Spend enough time with any CFO and she will eventually bemoan audit costs.
Most blame excessive pay increases but the real cause is the rising expense of fines and awards imposed on auditors deemed to have breached standards in companies that fail due to fraud. The cost of indemnity insurance for auditors has soared. The only solution is to change the way indemnity insurance is calculated. It should reflect the company-specific risk associated with each individual audit.
At Transparently.AI, we are more than happy to help.
In December last year, the 100 Group, which represents the chief financial officers of the FTSE 100 companies, wrote an open letter to the Big 4 accounting firms demanding that they cut costs and avoid further significant price increases. The group said that audit fees had risen 22% in the four prior years.
Rising audit cost is by no means exclusive to the UK. Every year the International Federation of Accountants conducts a survey to assess how audit fees have moved in relation to corporate revenue. The 2022 survey, which covered data until 2020, showed a rising trend in most regions.
Figure I. Average audit fees as a percentage of revenue*
Pay rates might explain some, but not all of the increase. To understand the less than expected significance of labor cost, consider the difference in audit costs across jurisdictions.
Audit cost disparities
Audit costs in the US, by way of example, are a third higher than in Canada and more than double than in the UK as a share of corporate revenue. However, according to Glassdoor, the average auditor in the US gets US$52,800 versus US$51,400 in Canada and US$41,816 in the UK.

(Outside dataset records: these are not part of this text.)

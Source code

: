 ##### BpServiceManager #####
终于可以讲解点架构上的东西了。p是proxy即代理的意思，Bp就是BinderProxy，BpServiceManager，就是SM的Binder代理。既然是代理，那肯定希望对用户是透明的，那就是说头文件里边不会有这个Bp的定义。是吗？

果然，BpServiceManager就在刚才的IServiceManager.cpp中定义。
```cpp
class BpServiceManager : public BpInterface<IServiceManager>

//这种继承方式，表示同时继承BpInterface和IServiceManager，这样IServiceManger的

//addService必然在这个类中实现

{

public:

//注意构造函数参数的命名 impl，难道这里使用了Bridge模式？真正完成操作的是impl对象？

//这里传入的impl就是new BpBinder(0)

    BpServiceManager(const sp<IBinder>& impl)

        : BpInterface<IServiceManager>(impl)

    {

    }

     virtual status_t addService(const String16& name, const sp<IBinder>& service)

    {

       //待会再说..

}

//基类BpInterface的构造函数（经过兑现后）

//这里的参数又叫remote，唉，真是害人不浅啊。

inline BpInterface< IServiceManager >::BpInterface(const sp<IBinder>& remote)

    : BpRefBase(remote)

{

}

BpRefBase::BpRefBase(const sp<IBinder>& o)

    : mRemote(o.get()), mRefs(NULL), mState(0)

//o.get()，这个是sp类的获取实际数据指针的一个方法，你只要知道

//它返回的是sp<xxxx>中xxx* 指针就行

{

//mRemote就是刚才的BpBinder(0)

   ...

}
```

Admittedly, these are not Big 4 salaries but top level auditors tend to be highly mobile and big salary differences get arbitraged. To be sure, auditors do not get paid four times more in the US than in Germany.

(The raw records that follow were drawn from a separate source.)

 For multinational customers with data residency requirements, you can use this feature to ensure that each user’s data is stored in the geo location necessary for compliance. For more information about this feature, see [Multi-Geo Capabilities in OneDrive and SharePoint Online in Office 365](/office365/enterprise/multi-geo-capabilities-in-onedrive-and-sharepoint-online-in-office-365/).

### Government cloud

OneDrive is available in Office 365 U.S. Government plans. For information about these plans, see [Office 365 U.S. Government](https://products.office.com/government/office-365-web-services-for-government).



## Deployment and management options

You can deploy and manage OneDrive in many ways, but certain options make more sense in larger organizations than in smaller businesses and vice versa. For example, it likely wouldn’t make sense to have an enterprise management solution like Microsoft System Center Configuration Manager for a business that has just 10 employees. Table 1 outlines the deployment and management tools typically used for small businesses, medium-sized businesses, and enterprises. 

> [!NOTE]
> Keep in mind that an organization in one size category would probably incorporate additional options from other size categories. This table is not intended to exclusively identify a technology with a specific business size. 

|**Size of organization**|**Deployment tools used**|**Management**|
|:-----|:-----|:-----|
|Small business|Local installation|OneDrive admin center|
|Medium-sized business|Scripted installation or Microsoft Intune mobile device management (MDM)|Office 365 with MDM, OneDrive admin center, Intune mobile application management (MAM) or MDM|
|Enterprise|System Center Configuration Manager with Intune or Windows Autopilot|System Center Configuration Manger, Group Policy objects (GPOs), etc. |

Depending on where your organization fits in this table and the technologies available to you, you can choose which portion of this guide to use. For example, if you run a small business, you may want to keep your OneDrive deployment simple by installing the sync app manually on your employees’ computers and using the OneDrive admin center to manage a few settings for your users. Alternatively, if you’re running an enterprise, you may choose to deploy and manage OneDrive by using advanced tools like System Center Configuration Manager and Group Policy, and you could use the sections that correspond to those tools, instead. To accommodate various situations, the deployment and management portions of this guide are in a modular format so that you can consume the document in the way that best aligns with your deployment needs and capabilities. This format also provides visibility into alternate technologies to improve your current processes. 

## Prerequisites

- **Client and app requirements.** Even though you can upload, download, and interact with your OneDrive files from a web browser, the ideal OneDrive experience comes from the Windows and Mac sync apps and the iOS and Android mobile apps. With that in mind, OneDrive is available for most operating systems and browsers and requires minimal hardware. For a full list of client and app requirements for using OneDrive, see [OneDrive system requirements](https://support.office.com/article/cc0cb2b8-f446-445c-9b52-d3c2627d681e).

Some of the disparity might be explained by differences in average firm size among regions, and differences in sector composition. In the Russell 3000, for example, the audit cost of a mega-cap company tends to be a tenth of the cost of a small-cap as a percentage of revenue. However, even allowing for size, big differences remain. In the US, for example, the average audit cost of a small-cap in 2018 was 0.60% of revenue, whereas in Europe it was less than a third at 0.17%.
Figure II. Average Audit Fees as a Percentage of Revenue by market cap*
Since all countries follow basically the same accounting standards, the most reasonable explanation is that differences in audit costs between countries reflect differences in regulatory and legal frameworks.

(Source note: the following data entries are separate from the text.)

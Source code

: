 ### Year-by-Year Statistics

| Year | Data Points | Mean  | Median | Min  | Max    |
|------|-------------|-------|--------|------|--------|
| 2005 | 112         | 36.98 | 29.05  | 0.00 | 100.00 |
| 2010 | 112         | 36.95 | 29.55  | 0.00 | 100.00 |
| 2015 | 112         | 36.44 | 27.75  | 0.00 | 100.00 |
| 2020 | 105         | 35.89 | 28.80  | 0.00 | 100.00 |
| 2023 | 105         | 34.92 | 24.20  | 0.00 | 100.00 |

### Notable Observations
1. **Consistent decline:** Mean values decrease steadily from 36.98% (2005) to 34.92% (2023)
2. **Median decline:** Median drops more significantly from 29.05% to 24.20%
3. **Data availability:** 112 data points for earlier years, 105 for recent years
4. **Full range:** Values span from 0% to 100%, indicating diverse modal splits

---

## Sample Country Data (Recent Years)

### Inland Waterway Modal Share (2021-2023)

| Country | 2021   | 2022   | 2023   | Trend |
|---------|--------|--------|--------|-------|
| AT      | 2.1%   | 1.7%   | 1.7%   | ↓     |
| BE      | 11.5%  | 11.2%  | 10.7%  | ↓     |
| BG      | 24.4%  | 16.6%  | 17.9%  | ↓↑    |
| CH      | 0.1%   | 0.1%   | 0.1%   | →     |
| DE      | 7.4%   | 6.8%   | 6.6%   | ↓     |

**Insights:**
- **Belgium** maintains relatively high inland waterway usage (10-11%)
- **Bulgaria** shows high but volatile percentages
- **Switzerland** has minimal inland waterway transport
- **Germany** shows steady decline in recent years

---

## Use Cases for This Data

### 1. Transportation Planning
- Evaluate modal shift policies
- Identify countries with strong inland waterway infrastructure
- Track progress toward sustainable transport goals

Most important, is the degree to which different countries have functioning class action regimes, the size of the settlements in each jurisdiction and the aggression of regulators.
The more prevalent are class-action suits, the greater the award, the higher the indemnity insurance expense and the higher audit cost will be.
Rising audit costs
Since class actions are becoming increasingly prevalent everywhere, and awards are growing, audit costs have to rise.
Even countries not previously known for class action suits, such as Dubai, are getting involved. In March, a court in Dubai found that KPMG Lower Gulf breached international standards by approving the financial statements of an infrastructure fund managed by collapsed private equity firm Abraaj Group.
The court ordered KPMG Lower Gulf to pay more than US$231 million in damages to investors who lost money in the fund.
This award is huge, one of the largest against an accounting firm anywhere. It exceeds the auditor’s revenues of US$210 million in 2022. KPMG Lower Gulf is certain to appeal but professional indemnity insurance for auditors in the Gulf states will never be the same again.
In February, KPMG’s UK business settled a £1.3 billion claim by liquidators in relation to its audit work for the contractor Carillion, for an undisclosed sum. The unit’s revenue in 2022 was £2.2bn.
Awards have become enormous. Depending on the situation, professional indemnity insurance may cover the cost to the auditor but the current method of evaluating indemnity insurance makes no allowance for the company-specific risk associated with each audit. The way indemnity insurance is evaluated at the present time, honest companies subsidize the audits of fraudulent companies.
Fraud is the bête noire of the insurance industry. Over time, however, the industry has always found ways to minimize the impact of fraud. If not, insurance would be too expensive.
In this situation, the cost of indemnity insurance should reflect the joint probability that a company is manipulating its accounts and is likely to fail.
It is no accident that this is precisely what the Transparently.AI manipulation risk score sets out to measure. In the absence of innovation in indemnity insurance pricing, our platform is tailor-made for auditors wishing to avoid high risk companies and for insurers wishing to avoid high risk auditors.